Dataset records
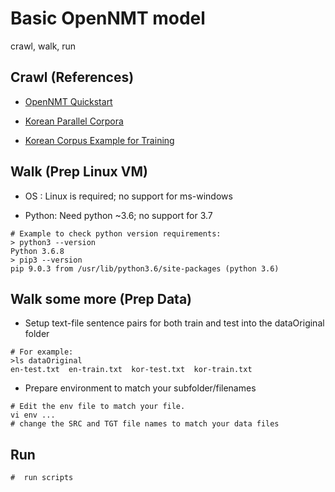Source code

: # **Basic OpenNMT model**
crawl, walk, run

## **Crawl** (References)

* [OpenNMT Quickstart](http://opennmt.net/OpenNMT-tf/quickstart.html)

* [Korean Parallel Corpora](https://github.com/jungyeul/korean-parallel-corpora)

* [Korean Corpus Example for Training](https://github.com/jungyeul/korean-parallel-corpora/blob/master/korean-english-news-v1/korean-english-park.train.tar.gz)


## **Walk** (Prep Linux VM)

* OS    :  Linux is required; no support for ms-windows

* Python:  Need python ~3.6; no support for 3.7
```
# Example to check python version requirements:
> python3 --version
Python 3.6.8
> pip3 --version
pip 9.0.3 from /usr/lib/python3.6/site-packages (python 3.6)
```

## **Walk some more** (Prep Data)

* Setup text-file sentence pairs for both train and test into the dataOriginal folder

```
# For example:
>ls dataOriginal
en-test.txt  en-train.txt  kor-test.txt  kor-train.txt
```

* Prepare environment to match your subfolder/filenames

```
# Edit the env file to match your file. 
vi env ...
# change the SRC and TGT file names to match your data files
```

## **Run**
```
#  run scripts
```
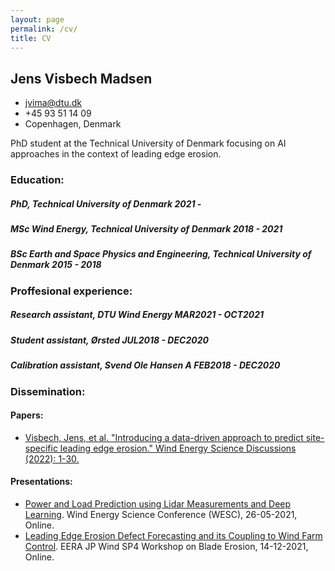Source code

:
 ```yaml
---
layout: page
permalink: /cv/
title: CV
---
```

<!-- The (first) h1 will be used as the <title> of the HTML page -->
## Jens Visbech Madsen

<!-- The unordered list immediately after the h1 will be formatted on a single
line. It is intended to be used for contact details -->
- <jvima@dtu.dk>
- +45 93 51 14 09
- Copenhagen, Denmark

<!-- The paragraph after the h1 and ul and before the first h2 is optional. It
is intended to be used for a short summary. -->
PhD student at the Technical University of Denmark focusing on AI approaches in
the context of leading edge erosion.

### Education:

##### <span>PhD, Technical University of Denmark</span> <span>2021 - </span>
##### <span>MSc Wind Energy, Technical University of Denmark</span> <span>2018 - 2021</span>
##### <span>BSc Earth and Space Physics and Engineering, Technical University of Denmark</span> <span>2015 - 2018</span>

### Proffesional experience:
<!-- You have to wrap the "left" and "right" half of these headings in spans by
hand -->
##### <span>Research assistant, DTU Wind Energy</span> <span>MAR2021 - OCT2021</span>
##### <span>Student assistant, Ørsted</span> <span>JUL2018 - DEC2020</span>
##### <span>Calibration assistant, Svend Ole Hansen A</span> <span>FEB2018 - DEC2020</span>

### Dissemination:

#### Papers:
- [Visbech, Jens, et al. "Introducing a data-driven approach to predict site-specific leading edge erosion." Wind Energy Science Discussions (2022): 1-30.](https://wes.copernicus.org/preprints/wes-2022-55/wes-2022-55.pdf)

#### Presentations:
- [Power and Load Prediction using Lidar Measurements and Deep
Learning](/portfolio/pdfs/WESC2021-LICOREIM-26052021_v01.pdf). Wind Energy Science Conference (WESC), 26-05-2021, Online.
- [Leading Edge Erosion Defect Forecasting and its Coupling to Wind 
Farm Control](/portfolio/pdfs/EERA_JP_Wind_SP4_Workshop_on_LEE-14122021_v01.pdf). EERA JP Wind SP4 Workshop on Blade Erosion, 14-12-2021, Online.
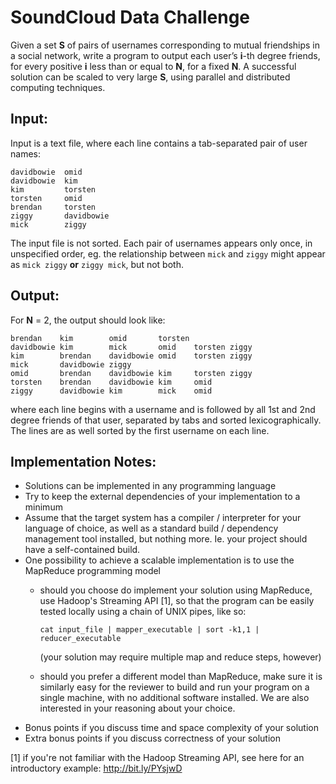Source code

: SoundCloud Data Challenge
=========================

Given a set **S** of pairs of usernames corresponding to mutual friendships in
a social network, write a program to output each user’s **i**-th degree friends,
for every positive **i** less than or equal to **N**, for a fixed **N**. A
successful solution can be scaled to very large **S**, using parallel and
distributed computing techniques.


Input:
------

Input is a text file, where each line contains a tab-separated pair of user
names:

```
davidbowie  omid
davidbowie  kim
kim         torsten
torsten	    omid
brendan	    torsten
ziggy       davidbowie
mick        ziggy
```

The input file is not sorted. Each pair of usernames appears only once, in unspecified order, eg. the relationship between `mick` and `ziggy` might appear as `mick ziggy` **or** `ziggy mick`, but not both.


Output:
------

For **N** = 2, the output should look like:

```
brendan    kim        omid       torsten
davidbowie kim        mick       omid    torsten ziggy
kim        brendan    davidbowie omid    torsten ziggy
mick       davidbowie ziggy
omid       brendan    davidbowie kim     torsten ziggy
torsten    brendan    davidbowie kim     omid
ziggy      davidbowie kim        mick    omid
```

where each line begins with a username and is followed by all 1st and 2nd degree
friends of that user, separated by tabs and sorted lexicographically. The lines
are as well sorted by the first username on each line.


Implementation Notes:
---------------------

- Solutions can be implemented in any programming language
- Try to keep the external dependencies of your implementation to a minimum
- Assume that the target system has a compiler / interpreter for your language
  of choice, as well as a standard build / dependency management tool installed,
  but nothing more. Ie. your project should have a self-contained build.
- One possibility to achieve a scalable implementation is to use the MapReduce
  programming model
  - should you choose do implement your solution using MapReduce, use Hadoop's
    Streaming API [1], so that the program can be easily tested locally using a
    chain of UNIX pipes, like so:

      `cat input_file | mapper_executable | sort -k1,1 | reducer_executable`

      (your solution may require multiple map and reduce steps, however)
  - should you prefer a different model than MapReduce, make sure it is
    similarly easy for the reviewer to build and run your program on a single
    machine, with no additional software installed. We are also interested in
    your reasoning about your choice.
- Bonus points if you discuss time and space complexity of your solution
- Extra bonus points if you discuss correctness of your solution



[1] if you're not familiar with the Hadoop Streaming API, see here for an
introductory example: http://bit.ly/PYsjwD
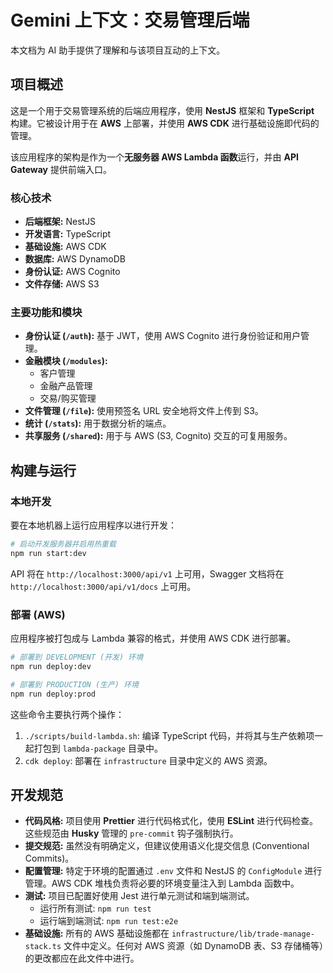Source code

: # Gemini 上下文：交易管理后端

本文档为 AI 助手提供了理解和与该项目互动的上下文。

## 项目概述

这是一个用于交易管理系统的后端应用程序，使用 **NestJS** 框架和 **TypeScript** 构建。它被设计用于在 **AWS** 上部署，并使用 **AWS CDK** 进行基础设施即代码的管理。

该应用程序的架构是作为一个**无服务器 AWS Lambda 函数**运行，并由 **API Gateway** 提供前端入口。

### 核心技术

*   **后端框架:** NestJS
*   **开发语言:** TypeScript
*   **基础设施:** AWS CDK
*   **数据库:** AWS DynamoDB
*   **身份认证:** AWS Cognito
*   **文件存储:** AWS S3

### 主要功能和模块

*   **身份认证 (`/auth`):** 基于 JWT，使用 AWS Cognito 进行身份验证和用户管理。
*   **金融模块 (`/modules`):**
    *   客户管理
    *   金融产品管理
    *   交易/购买管理
*   **文件管理 (`/file`):** 使用预签名 URL 安全地将文件上传到 S3。
*   **统计 (`/stats`):** 用于数据分析的端点。
*   **共享服务 (`/shared`):** 用于与 AWS (S3, Cognito) 交互的可复用服务。

## 构建与运行

### 本地开发

要在本地机器上运行应用程序以进行开发：

```bash
# 启动开发服务器并启用热重载
npm run start:dev
```

API 将在 `http://localhost:3000/api/v1` 上可用，Swagger 文档将在 `http://localhost:3000/api/v1/docs` 上可用。

### 部署 (AWS)

应用程序被打包成与 Lambda 兼容的格式，并使用 AWS CDK 进行部署。

```bash
# 部署到 DEVELOPMENT (开发) 环境
npm run deploy:dev

# 部署到 PRODUCTION (生产) 环境
npm run deploy:prod
```

这些命令主要执行两个操作：
1.  `./scripts/build-lambda.sh`: 编译 TypeScript 代码，并将其与生产依赖项一起打包到 `lambda-package` 目录中。
2.  `cdk deploy`: 部署在 `infrastructure` 目录中定义的 AWS 资源。

## 开发规范

*   **代码风格:** 项目使用 **Prettier** 进行代码格式化，使用 **ESLint** 进行代码检查。这些规范由 **Husky** 管理的 `pre-commit` 钩子强制执行。
*   **提交规范:** 虽然没有明确定义，但建议使用语义化提交信息 (Conventional Commits)。
*   **配置管理:** 特定于环境的配置通过 `.env` 文件和 NestJS 的 `ConfigModule` 进行管理。AWS CDK 堆栈负责将必要的环境变量注入到 Lambda 函数中。
*   **测试:** 项目已配置好使用 Jest 进行单元测试和端到端测试。
    *   运行所有测试: `npm run test`
    *   运行端到端测试: `npm run test:e2e`
*   **基础设施:** 所有的 AWS 基础设施都在 `infrastructure/lib/trade-manage-stack.ts` 文件中定义。任何对 AWS 资源（如 DynamoDB 表、S3 存储桶等）的更改都应在此文件中进行。
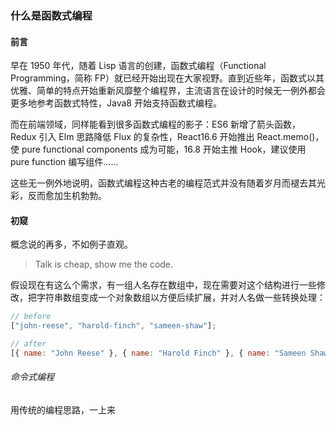 ### 什么是函数式编程

#### 前言

早在 1950 年代，随着 Lisp 语言的创建，函数式编程（Functional Programming，简称 FP）就已经开始出现在大家视野。直到近些年，函数式以其优雅、简单的特点开始重新风靡整个编程界，主流语言在设计的时候无一例外都会更多地参考函数式特性，Java8 开始支持函数式编程。

而在前端领域，同样能看到很多函数式编程的影子：ES6 新增了箭头函数，Redux 引入 Elm 思路降低 Flux 的复杂性，React16.6 开始推出 React.memo()，使 pure functional components 成为可能，16.8 开始主推 Hook，建议使用 pure function 编写组件......

这些无一例外地说明，函数式编程这种古老的编程范式并没有随着岁月而褪去其光彩，反而愈加生机勃勃。

#### 初窥

概念说的再多，不如例子直观。

> Talk is cheap, show me the code.

假设现在有这么个需求，有一组人名存在数组中，现在需要对这个结构进行一些修改，把字符串数组变成一个对象数组以方便后续扩展，并对人名做一些转换处理：

```javascript
// before
["john-reese", "harold-finch", "sameen-shaw"];

// after
[{ name: "John Reese" }, { name: "Harold Finch" }, { name: "Sameen Shaw" }];
```

###### 命令式编程

用传统的编程思路，一上来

Exercise description:
From the entries above, write out only the lines starting at the line that holds "where each line begins" and ending at the line that holds "- should you prefer", keeping both and matching them exactly.

Problem solution:
where each line begins with a username and is followed by all 1st and 2nd degree
friends of that user, separated by tabs and sorted lexicographically. The lines
are as well sorted by the first username on each line.


Implementation Notes:
---------------------

- Solutions can be implemented in any programming language
- Try to keep the external dependencies of your implementation to a minimum
- Assume that the target system has a compiler / interpreter for your language
  of choice, as well as a standard build / dependency management tool installed,
  but nothing more. Ie. your project should have a self-contained build.
- One possibility to achieve a scalable implementation is to use the MapReduce
  programming model
  - should you choose do implement your solution using MapReduce, use Hadoop's
    Streaming API [1], so that the program can be easily tested locally using a
    chain of UNIX pipes, like so:

      `cat input_file | mapper_executable | sort -k1,1 | reducer_executable`

      (your solution may require multiple map and reduce steps, however)
  - should you prefer a different model than MapReduce, make sure it is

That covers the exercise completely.